Another technique for sensing the temperature is referred to herein as the “energy absorption technique.” A temperature unstable antenna coil 106, connected the transponder 19, absorbs energy from the interrogation reader field 128 at different frequencies depending on the temperature of the transponder 19. There is a correlation between the operating frequency of the transponder 19 and the temperature of the transponder 19. The frequency at which the temperature unstable antenna coil 106 absorbs maximum energy from the field 128, referred to herein as the “maximum energy absorption frequency,” may be correlated to the temperature of the transponder 19. The temperature of the container 30 and/or its contents 28 may be ascertained from the temperature of the transponder 19. This technique can be used to determine the temperature of the container 30 and/or its contents 28 at interrogation points when the transponder 19 is being interrogated by an interrogation reader 120. This technique does not apply to temperature determination while the container 30 is in transit between various interrogation points, since an interrogation reader 120, or other similar device, is required.

Absorption of energy at a certain frequency is related to the temperature at a particular operating frequency of a transponder 19. The transponder 19 operating frequency is defined below as:

Frequency = 1 2 π ( LC ) 1 / 2
L represents the inductance of the antenna coil 109, and C represents the capacitance of the tuning capacitor 103.

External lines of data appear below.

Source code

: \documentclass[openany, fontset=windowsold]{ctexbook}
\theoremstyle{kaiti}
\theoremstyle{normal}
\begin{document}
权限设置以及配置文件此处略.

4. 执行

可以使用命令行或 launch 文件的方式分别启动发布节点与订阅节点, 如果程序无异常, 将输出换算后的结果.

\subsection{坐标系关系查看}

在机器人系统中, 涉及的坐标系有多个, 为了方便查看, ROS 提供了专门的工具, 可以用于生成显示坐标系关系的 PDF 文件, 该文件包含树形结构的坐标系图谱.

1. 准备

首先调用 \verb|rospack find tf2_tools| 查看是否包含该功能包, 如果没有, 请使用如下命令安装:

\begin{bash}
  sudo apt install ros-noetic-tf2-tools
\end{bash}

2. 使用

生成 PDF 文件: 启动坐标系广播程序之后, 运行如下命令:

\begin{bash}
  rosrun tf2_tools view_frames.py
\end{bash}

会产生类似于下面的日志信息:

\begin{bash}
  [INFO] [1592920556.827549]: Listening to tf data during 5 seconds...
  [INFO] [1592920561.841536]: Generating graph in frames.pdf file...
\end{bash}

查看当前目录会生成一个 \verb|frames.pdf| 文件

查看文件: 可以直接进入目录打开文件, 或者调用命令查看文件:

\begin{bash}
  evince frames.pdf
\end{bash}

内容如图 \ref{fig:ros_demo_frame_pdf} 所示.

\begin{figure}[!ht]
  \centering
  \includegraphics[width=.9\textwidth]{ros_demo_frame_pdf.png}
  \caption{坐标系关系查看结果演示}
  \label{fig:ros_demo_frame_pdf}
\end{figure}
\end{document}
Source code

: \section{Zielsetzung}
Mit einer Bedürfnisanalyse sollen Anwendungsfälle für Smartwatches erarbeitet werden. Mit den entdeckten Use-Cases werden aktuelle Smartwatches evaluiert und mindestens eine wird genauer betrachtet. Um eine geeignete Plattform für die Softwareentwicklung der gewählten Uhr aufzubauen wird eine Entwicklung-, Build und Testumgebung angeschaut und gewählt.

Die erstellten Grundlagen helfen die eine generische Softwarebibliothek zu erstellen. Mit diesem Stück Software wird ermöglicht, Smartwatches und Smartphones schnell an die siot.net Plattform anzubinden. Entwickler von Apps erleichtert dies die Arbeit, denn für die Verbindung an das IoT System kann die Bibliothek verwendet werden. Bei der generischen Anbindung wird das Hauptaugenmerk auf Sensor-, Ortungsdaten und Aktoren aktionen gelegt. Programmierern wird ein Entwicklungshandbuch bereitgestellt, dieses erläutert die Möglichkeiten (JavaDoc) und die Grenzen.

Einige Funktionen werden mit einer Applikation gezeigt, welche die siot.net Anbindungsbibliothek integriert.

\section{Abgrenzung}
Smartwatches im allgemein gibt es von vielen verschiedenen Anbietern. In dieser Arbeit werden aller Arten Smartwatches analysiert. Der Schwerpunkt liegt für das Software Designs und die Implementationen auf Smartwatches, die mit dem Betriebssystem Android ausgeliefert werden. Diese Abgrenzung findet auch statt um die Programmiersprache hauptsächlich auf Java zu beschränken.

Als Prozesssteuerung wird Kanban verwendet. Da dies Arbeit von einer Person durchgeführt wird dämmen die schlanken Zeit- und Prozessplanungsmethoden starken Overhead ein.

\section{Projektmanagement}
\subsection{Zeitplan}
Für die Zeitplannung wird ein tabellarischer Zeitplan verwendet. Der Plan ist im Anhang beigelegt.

At initialization of the transponder 19, the interrogation reader 120 emits varying frequencies to determine maximum energy absorption frequency from the field 128 by the transponder 19. During the initialization, the current temperature is known by interrogation reader 120 through use of its own temperature sensor or other temperature sensing device. Once the maximum energy absorption frequency is determined, the interrogation reader 120 communicates the actual temperature being measured by the interrogation reader 120 and the maximum energy absorption frequency of the transponder 19 to the transponder 19 for storage in memory 108. The interrogation reader 120 determines the maximum energy absorption frequency from the field 128 by the transponder 19 in a number of ways, such as determining when there is a voltage drop at the antenna 124 of the interrogation reader 120. At a later point in time when the transponder 19 is within the interrogation reader field 128, the interrogation reader 120 again interrogates the transponder 19 to determine its new maximum energy absorption frequency. The interrogation reader 120 also retrieves the calibrated temperature and maximum absorption frequency previously stored within the transponder 19. A temperature is determined as a function of the difference between the first or calibrated maximum energy absorption frequency of the transponder 19 and the second maximum energy absorption frequency. The interrogation reader 120 perform this determination and correlates such to a corresponding temperature of the transponder 19 during its journey.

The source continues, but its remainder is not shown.